I was interviewed by The Montreal Gazette yesterday in connection with the 12-year sentence handed down to Vincent Lacroix, the former head of Norbourg Asset Management. He was convicted of swindling more than 9,000 investors out of some $115 million over five years. It is one of the stiffest jail terms of its kind in Canada, which has been receiving a lot of criticism in recent years, including on these pages, for its lackluster approach to fighting boardroom crime.

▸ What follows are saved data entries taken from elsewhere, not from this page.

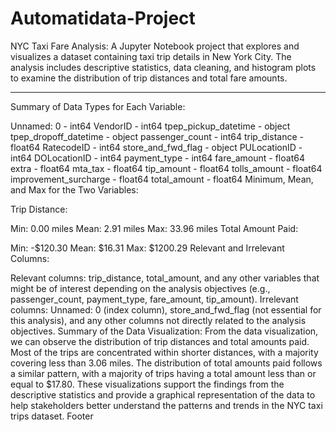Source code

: # Automatidata-Project
NYC Taxi Fare Analysis: A Jupyter Notebook project that explores and visualizes a dataset containing taxi trip details in New York City. The analysis includes descriptive statistics, data cleaning, and histogram plots to examine the distribution of trip distances and total fare amounts.

-------------------------------------------

Summary of Data Types for Each Variable:

Unnamed: 0 - int64
VendorID - int64
tpep_pickup_datetime - object
tpep_dropoff_datetime - object
passenger_count - int64
trip_distance - float64
RatecodeID - int64
store_and_fwd_flag - object
PULocationID - int64
DOLocationID - int64
payment_type - int64
fare_amount - float64
extra - float64
mta_tax - float64
tip_amount - float64
tolls_amount - float64
improvement_surcharge - float64
total_amount - float64
Minimum, Mean, and Max for the Two Variables:

Trip Distance:

Min: 0.00 miles
Mean: 2.91 miles
Max: 33.96 miles
Total Amount Paid:

Min: -$120.30
Mean: $16.31
Max: $1200.29
Relevant and Irrelevant Columns:

Relevant columns: trip_distance, total_amount, and any other variables that might be of interest depending on the analysis objectives (e.g., passenger_count, payment_type, fare_amount, tip_amount).
Irrelevant columns: Unnamed: 0 (index column), store_and_fwd_flag (not essential for this analysis), and any other columns not directly related to the analysis objectives.
Summary of the Data Visualization:
From the data visualization, we can observe the distribution of trip distances and total amounts paid. Most of the trips are concentrated within shorter distances, with a majority covering less than 3.06 miles. The distribution of total amounts paid follows a similar pattern, with a majority of trips having a total amount less than or equal to $17.80. These visualizations support the findings from the descriptive statistics and provide a graphical representation of the data to help stakeholders better understand the patterns and trends in the NYC taxi trips dataset.
Footer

Here’s some of what the story noted in today’s Gazette:
The head of a think-tank dedicated to raising standards of ethics, transparency and accountability in major corporations and public institutions agreed. A sentence of this size might begin the long process of restoring Canada’s reputation when it comes to fighting white-collar crime,” said J. Richard Finlay of the Centre for Corporate & Public Governance. Long jail time tends to get the attention of potential fraudsters,” he said from headquarters in Toronto. “It also gives some confidence to investors that somebody is looking out for them and making sure that the law means something – even when it reaches into the boardroom.
Maybe all of Canada’s white-collar criminals should be tried in Quebec. They’ve gotten off pretty lightly in the rest of Canada. Indeed, David Wilson, head of the Ontario Securities Commission, has boasted that Canada takes a more compassionate approach to dealing with criminal conduct.
Fortunately, Quebec authorities haven’t received this memo yet.